▸ **Description of the task**
Work through the entries below line by line and give the number of lines with the string "zadStart", nothing else.

▸ **Exercise input**
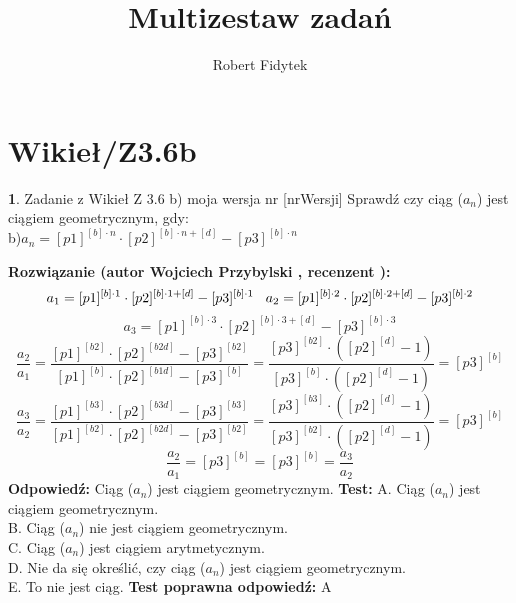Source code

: \documentclass[12pt, a4paper]{article}
\title{Multizestaw zadań}
\author{Robert Fidytek}
\date{}
\theoremstyle{definition} %
\newtheorem{zad}{}
\newcommand{\kategoria}[1]{\section{#1}} %
\newcommand{\zadStart}[1]{\begin{zad}#1\newline} %
\newcommand{\zadStop}{\end{zad}}   %
\newcommand{\rozwStart}[2]{\noindent \textbf{Rozwiązanie (autor #1 , recenzent #2): }\newline} %
\newcommand{\rozwStop}{\newline}                                            %
\newcommand{\odpStart}{\noindent \textbf{Odpowiedź:}\newline}    %
\newcommand{\odpStop}{\newline}                                             %
\newcommand{\testStart}{\noindent \textbf{Test:}\newline} %
\newcommand{\testStop}{\newline} %
\newcommand{\kluczStart}{\noindent \textbf{Test poprawna odpowiedź:}\newline} %
\newcommand{\kluczStop}{\newline} %
\begin{document}
\maketitle


\kategoria{Wikieł/Z3.6b}
\zadStart{Zadanie z Wikieł Z 3.6 b) moja wersja nr [nrWersji]}
Sprawdź czy ciąg ($a_{n}$) jest ciągiem geometrycznym, gdy:\\
b)$a_{n}=[p1]^{[b]\cdot n}\cdot[p2]^{[b]\cdot n+[d]}-[p3]^{[b]\cdot n}$
\zadStop
\rozwStart{Wojciech Przybylski}{}
$$a_{1}=[p1]^{[b]\cdot 1}\cdot[p2]^{[b]\cdot 1+[d]}-[p3]^{[b]\cdot 1}\hspace{3mm}a_{2}=[p1]^{[b]\cdot 2}\cdot[p2]^{[b]\cdot 2+[d]}-[p3]^{[b]\cdot 2}$$
$$a_{3}=[p1]^{[b]\cdot 3}\cdot[p2]^{[b]\cdot 3+[d]}-[p3]^{[b]\cdot 3} $$
$$\frac{a_{2}}{a_{1}}=\frac{[p1]^{[b2]}\cdot [p2]^{[b2d]}-[p3]^{[b2]}}{[p1]^{[b]}\cdot [p2]^{[b1d]}-[p3]^{[b]}}=\frac{[p3]^{[b2]}\cdot([p2]^{[d]}-1)}{[p3]^{[b]}\cdot([p2]^{[d]}-1)}=[p3]^{[b]} $$
$$\frac{a_{3}}{a_{2}}=\frac{[p1]^{[b3]}\cdot [p2]^{[b3d]}-[p3]^{[b3]}}{[p1]^{[b2]}\cdot [p2]^{[b2d]}-[p3]^{[b2]}}=\frac{[p3]^{[b3]}\cdot([p2]^{[d]}-1)}{[p3]^{[b2]}\cdot([p2]^{[d]}-1)}=[p3]^{[b]} $$
$$\frac{a_{2}}{a_{1}}=[p3]^{[b]}=[p3]^{[b]}=\frac{a_{3}}{a_{2}}$$
\rozwStop
\odpStart
Ciąg ($a_{n}$) jest ciągiem geometrycznym.
\odpStop
\testStart
A. Ciąg ($a_{n}$) jest ciągiem geometrycznym.\\
B. Ciąg ($a_{n}$) nie jest ciągiem geometrycznym.\\
C. Ciąg ($a_{n}$) jest ciągiem arytmetycznym.\\
D. Nie da się określić, czy ciąg ($a_{n}$) jest ciągiem geometrycznym.\\
E. To nie jest ciąg.
\testStop
\kluczStart
A
\kluczStop
\end{document}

▸ **Exercise solution**
2